14 min read
The 6.1 release for the MapR Data Platform is coming out over the next few months. Being a point release, you might think that this release is minor, but the implications for users of MapR are immense. Indeed, some of the technology that landed in the product with the 6.0 release is only now being revealed for use. There are new capabilities in this release, and there are substantial extensions of previous capabilities. But the real story is not what our platform can do, but what you can do with it. We are working hard to provide the best possible platform for storing, moving, and analyzing data. We are working with our customers and partners to build the future of data.
With version 6.1, MapR becomes the premier platform for the full range of tasks needed for machine learning/artificial intelligence as well as the best data platform to augment Kubernetes. If you are adopting either of these hot systems, you need to look at MapR or risk being leap-frogged by your competition.
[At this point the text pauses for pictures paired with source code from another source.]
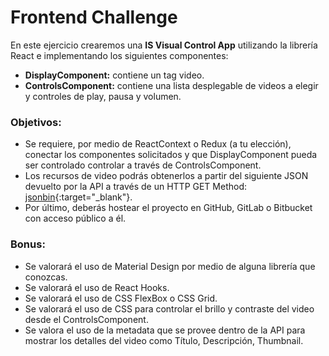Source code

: # Frontend Challenge
En este ejercicio crearemos una **IS Visual Control App** utilizando la librería React e implementando
los siguientes componentes:

* **DisplayComponent:** contiene un tag video.
* **ControlsComponent:** contiene una lista desplegable de videos a elegir y controles de play,
pausa y volumen.

### Objetivos:
* Se requiere, por medio de ReactContext o Redux (a tu elección), conectar los
componentes solicitados y que DisplayComponent pueda ser controlado controlar a través
de ControlsComponent.
* Los recursos de video podrás obtenerlos a partir del siguiente JSON devuelto por la API a
través de un HTTP GET Method: [jsonbin](https://api.jsonbin.io/b/5ef409df2406353b2e0c4068){:target="_blank"}. 
* Por último, deberás hostear el proyecto en GitHub, GitLab o Bitbucket con acceso público
a él.

### Bonus:
- Se valorará el uso de Material Design por medio de alguna librería que conozcas.
- Se valorará el uso de React Hooks.
- Se valorará el uso de CSS FlexBox o CSS Grid.
- Se valorará el uso de CSS para controlar el brillo y contraste del video desde el
ControlsComponent.
- Se valora el uso de la metadata que se provee dentro de la API para mostrar los detalles
del video como Título, Descripción, Thumbnail.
Our 6.1 release makes it easier to access data stored in MapR by providing NFSv4 support and allowing access via an S3-Compatible API (in addition to existing support for POSIX, NFSv3, and HDFS). This means that even more existing programs can access data stored in MapR. To decrease the cost of storage, especially at scale, that data can now be transparently aged out and stored, using erasure coding or in external object stores, to decrease storage costs without changing any path names. That way, your programs don't have to change.
The new 6.1 release also takes some important steps that make it easier to build secure data systems, now offering encryption at rest, both for data stored in MapR as well as data that is in tiered storage. It is now possible to install a system that is "secure by default" from the very beginning with a data platform and a wide ecosystem of open source software, pre-configured to allow data to be protected at every step.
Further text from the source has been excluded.